Durante l’amministrazione Trump, l’ex senatrice e attuale vicepresidente Kamala Harris è diventata lo sponsor principale della legge MORE, che prende appunto il nome dal “Marijuana Opportunity Reinvestment and Expungement Act”. Questa legge depenalizza la marijuana, eliminando le sanzioni penali per chi produce, distribuisce o possiede marijuana.
Il 4 dicembre 2020, la Camera dei Rappresentanti ha approvato la legge MORE. Il voto è stato alimentato dalle richieste di riforma della giustizia penale dopo gli omicidi da parte della polizia degli afroamericani Breonna Taylor e George Floyd.
Questo voto è stato un momento storico in cui un’intera camera del Congresso ha affrontato la questione della depenalizzazione della cannabis. 222 Democratici e 5 Repubblicani hanno votato a favore, 6 Democratici e 158 Repubblicani hanno votato contro.
Questo disegno di legge include altri cambiamenti:
Durante i primi mesi della pandemia del COVID-19, le imprese relative alla cannabis sono state dichiarate “essenziali” in molti stati e sono potute rimanere aperte per servire i pazienti terapeutici. Alcuni anni fa questo scenario era quasi inimmaginabile quanto la pandemia stessa.
Da quando la California ha legalizzato la marijuana medica nel 1996, l’hanno seguita decine di stati. Ciò ha creato non poca confusione quando si è trattato di tassare e trasportare la droga e ha vinto la legge federale. Il MORE Act allevierà queste difficoltà. Permetterà anche ai veterani di ottenere prescrizioni di cannabis terapeutica dai medici del Veteran Affair.
Anche la ricerca sulla marijuana terapeutica sarà alimentata da questa legge. Inoltre, durante la stessa settimana del voto, la Commissione delle Nazioni Unite sugli stupefacenti ha rimosso la cannabis dalla sua lista di droghe pericolose. Ciò potrebbe accelerare la ricerca globale sulla cannabis terapeutica e sugli sforzi della legalizzazione.

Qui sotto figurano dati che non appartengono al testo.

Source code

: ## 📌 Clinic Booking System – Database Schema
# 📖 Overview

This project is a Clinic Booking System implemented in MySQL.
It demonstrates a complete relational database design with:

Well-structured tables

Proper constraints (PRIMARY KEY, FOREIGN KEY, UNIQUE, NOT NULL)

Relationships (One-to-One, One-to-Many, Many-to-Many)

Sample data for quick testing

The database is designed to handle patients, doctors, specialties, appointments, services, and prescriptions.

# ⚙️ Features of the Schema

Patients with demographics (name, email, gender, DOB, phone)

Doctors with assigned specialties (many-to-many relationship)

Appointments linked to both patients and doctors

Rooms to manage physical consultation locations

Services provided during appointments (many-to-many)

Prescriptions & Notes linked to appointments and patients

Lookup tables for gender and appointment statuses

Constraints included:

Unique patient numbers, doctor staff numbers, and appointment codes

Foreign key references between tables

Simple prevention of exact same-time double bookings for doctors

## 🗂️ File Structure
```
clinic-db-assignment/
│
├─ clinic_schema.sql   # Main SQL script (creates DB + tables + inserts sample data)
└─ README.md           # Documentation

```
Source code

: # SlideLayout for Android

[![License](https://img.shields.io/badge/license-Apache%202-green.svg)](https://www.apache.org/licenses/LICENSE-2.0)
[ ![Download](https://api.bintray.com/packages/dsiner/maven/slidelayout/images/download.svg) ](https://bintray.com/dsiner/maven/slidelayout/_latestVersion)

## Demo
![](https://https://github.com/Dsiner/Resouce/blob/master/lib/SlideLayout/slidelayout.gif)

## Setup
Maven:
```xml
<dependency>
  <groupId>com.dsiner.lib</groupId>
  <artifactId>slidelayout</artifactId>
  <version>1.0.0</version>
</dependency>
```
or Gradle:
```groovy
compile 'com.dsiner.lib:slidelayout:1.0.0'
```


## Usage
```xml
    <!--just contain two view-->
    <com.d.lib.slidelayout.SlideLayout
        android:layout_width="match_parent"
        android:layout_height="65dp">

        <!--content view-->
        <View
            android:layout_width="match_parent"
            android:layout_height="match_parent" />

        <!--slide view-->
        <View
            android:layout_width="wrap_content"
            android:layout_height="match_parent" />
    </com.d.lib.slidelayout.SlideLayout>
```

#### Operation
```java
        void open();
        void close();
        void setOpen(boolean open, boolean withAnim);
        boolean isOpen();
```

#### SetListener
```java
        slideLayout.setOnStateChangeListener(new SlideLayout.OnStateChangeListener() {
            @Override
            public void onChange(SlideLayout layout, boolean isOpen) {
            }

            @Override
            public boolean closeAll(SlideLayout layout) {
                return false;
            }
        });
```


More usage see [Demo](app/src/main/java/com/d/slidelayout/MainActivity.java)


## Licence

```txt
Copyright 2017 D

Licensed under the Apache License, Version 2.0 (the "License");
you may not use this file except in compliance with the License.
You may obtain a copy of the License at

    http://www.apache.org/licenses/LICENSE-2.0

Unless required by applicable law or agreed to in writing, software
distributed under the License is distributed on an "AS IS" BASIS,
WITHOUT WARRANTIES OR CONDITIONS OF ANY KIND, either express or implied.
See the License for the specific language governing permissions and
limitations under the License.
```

Bene, ora è il momento del sollievo migliorativo retroattivo. Si tratta di un processo di legge che viene cambiato a beneficio dei trasgressori, infatti si applica retroattivamente ai trasgressori passati. Gli arresti e le condanne per possesso di marijuana comportano conseguenze collaterali permanenti. Chi è stato accusato non può, ad esempio, chiedere prestiti, fare domanda per carte di credito, lavori o benefici pubblici federali come l’alloggio e i diritti dei genitori che vengono spogliati nelle battaglie per la custodia.
La reintegrazione nella società è praticamente impossibile, quando il 52% degli americani ha provato l’erba ad un certo punto della loro vita. Così un cittadino americano su due potrebbe essere beccato nel posto sbagliato, nel momento sbagliato e subire delle conseguenze tragiche negli stati in cui la marijuana non rappresenta neanche più un reato.
La guerra alla droga di Nixon ha causato più di 40 milioni di arresti contribuendo a fare degli Stati Uniti il paese con il più alto tasso di incarcerazione del mondo. Anche se solo il 13,4% dei cittadini statunitensi è afroamericano, il fatto è che il 37,6% della popolazione carceraria totale è afroamericana. I neri ricevono condanne per droga più lunghe del 19%, mentre i latini hanno 6,5 volte più probabilità di ricevere una condanna federale per possesso di cannabis. Questa è diventata una questione di diritti civili e di giustizia sociale.
Tuttavia, a causa della pandemia del COVID-19, è improbabile che la cannabis sia una priorità per l’amministrazione Biden. Probabilmente ci vorranno mesi prima che qualsiasi proposta legislativa sulla marijuana venga presa in seria considerazione.